+++ SUPPLIED MATERIAL +++

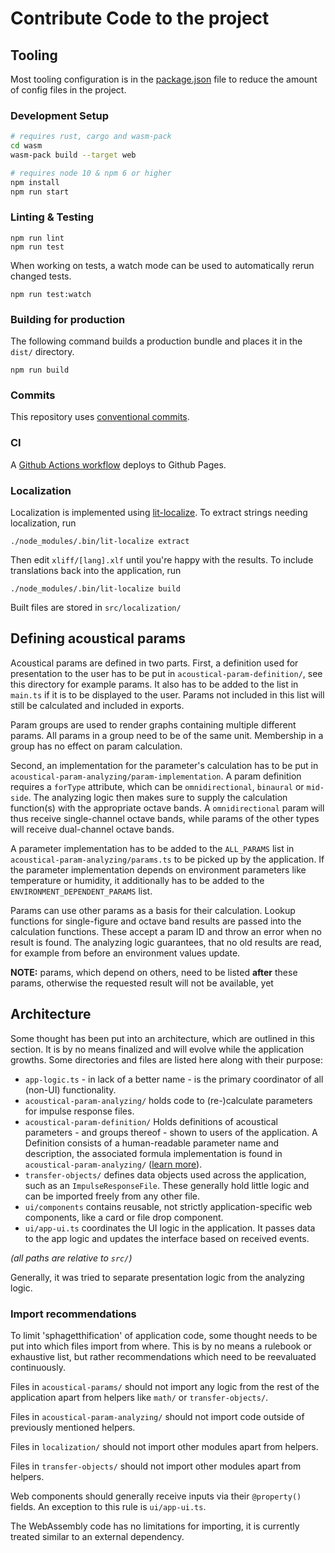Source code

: # Contribute Code to the project

## Tooling

Most tooling configuration is in the [package.json](./package.json) file to reduce the amount of config files in the project.

### Development Setup

```sh
# requires rust, cargo and wasm-pack
cd wasm
wasm-pack build --target web

# requires node 10 & npm 6 or higher
npm install
npm run start
```

### Linting & Testing

```
npm run lint
npm run test
```

When working on tests, a watch mode can be used to automatically rerun changed tests.

```
npm run test:watch
```


### Building for production

The following command builds a production bundle and places it in the `dist/` directory.

```
npm run build
```

### Commits

This repository uses [conventional commits](https://www.conventionalcommits.org).

### CI

A [Github Actions workflow](.github/workflows/ci.yml) deploys to Github Pages.

### Localization

Localization is implemented using [lit-localize](https://lit.dev/docs/localization/overview/).
To extract strings needing localization, run

```shell
./node_modules/.bin/lit-localize extract
```

Then edit `xliff/[lang].xlf` until you're happy with the results.
To include translations back into the application, run

```shell
./node_modules/.bin/lit-localize build
```

Built files are stored in `src/localization/`

## Defining acoustical params

Acoustical params are defined in two parts.
First, a definition used for presentation to the user has to be put in `acoustical-param-definition/`, see this directory for example params.
It also has to be added to the list in `main.ts` if it is to be displayed to the user.
Params not included in this list will still be calculated and included in exports.

Param groups are used to render graphs containing multiple different params.
All params in a group need to be of the same unit.
Membership in a group has no effect on param calculation.

Second, an implementation for the parameter's calculation has to be put in `acoustical-param-analyzing/param-implementation`.
A param definition requires a `forType` attribute, which can be `omnidirectional`, `binaural` or `mid-side`.
The analyzing logic then makes sure to supply the calculation function(s) with the appropriate octave bands.
A `omnidirectional` param will thus receive single-channel octave bands, while params of the other types will receive dual-channel octave bands.

A parameter implementation has to be added to the `ALL_PARAMS` list in `acoustical-param-analyzing/params.ts` to be picked up by the application.
If the parameter implementation depends on environment parameters like temperature or humidity, it additionally has to be added to the `ENVIRONMENT_DEPENDENT_PARAMS` list. 

Params can use other params as a basis for their calculation.
Lookup functions for single-figure and octave band results are passed into the calculation functions.
These accept a param ID and throw an error when no result is found.
The analyzing logic guarantees, that no old results are read, for example from before an environment values update.

**NOTE:** params, which depend on others, need to be listed **after** these params, otherwise the requested result will not be available, yet


## Architecture

Some thought has been put into an architecture, which are outlined in this section.
It is by no means finalized and will evolve while the application growths. 
Some directories and files are listed here along with their purpose:

- `app-logic.ts` - in lack of a better name - is the primary coordinator of all (non-UI) functionality.
- `acoustical-param-analyzing/` holds code to (re-)calculate parameters for impulse response files.
- `acoustical-param-definition/` Holds definitions of acoustical parameters - and groups thereof - shown to users of the application. A Definition consists of a human-readable parameter name and description, the associated formula implementation is found in `acoustical-param-analyzing/` ([learn more](#defining-acoustical-params)).
- `transfer-objects/` defines data objects used across the application, such as an `ImpulseResponseFile`. These generally hold little logic and can be imported freely from any other file.
- `ui/components` contains reusable, not strictly application-specific web components, like a card or file drop component.
- `ui/app-ui.ts` coordinates the UI logic in the application. It passes data to the app logic and updates the interface based on received events.

*(all paths are relative to `src/`)*

Generally, it was tried to separate presentation logic from the analyzing logic.

### Import recommendations

To limit 'sphagetthification' of application code, some thought needs to be put into which files import from where.
This is by no means a rulebook or exhaustive list, but rather recommendations which need to be reevaluated continuously.

Files in `acoustical-params/` should not import any logic from the rest of the application apart from helpers like `math/` or `transfer-objects/`.

Files in `acoustical-param-analyzing/` should not import code outside of previously mentioned helpers.

Files in `localization/` should not import other modules apart from helpers.

Files in `transfer-objects/` should not import other modules apart from helpers.

Web components should generally receive inputs via their `@property()` fields. An exception to this rule is `ui/app-ui.ts`.

The WebAssembly code has no limitations for importing, it is currently treated similar to an external dependency.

+++

__WHAT IS EXPECTED__: After going through the entries, say how many lines contain the string "listed". Nothing else belongs in the reply.

__ANSWER FOR THE TASK__: 2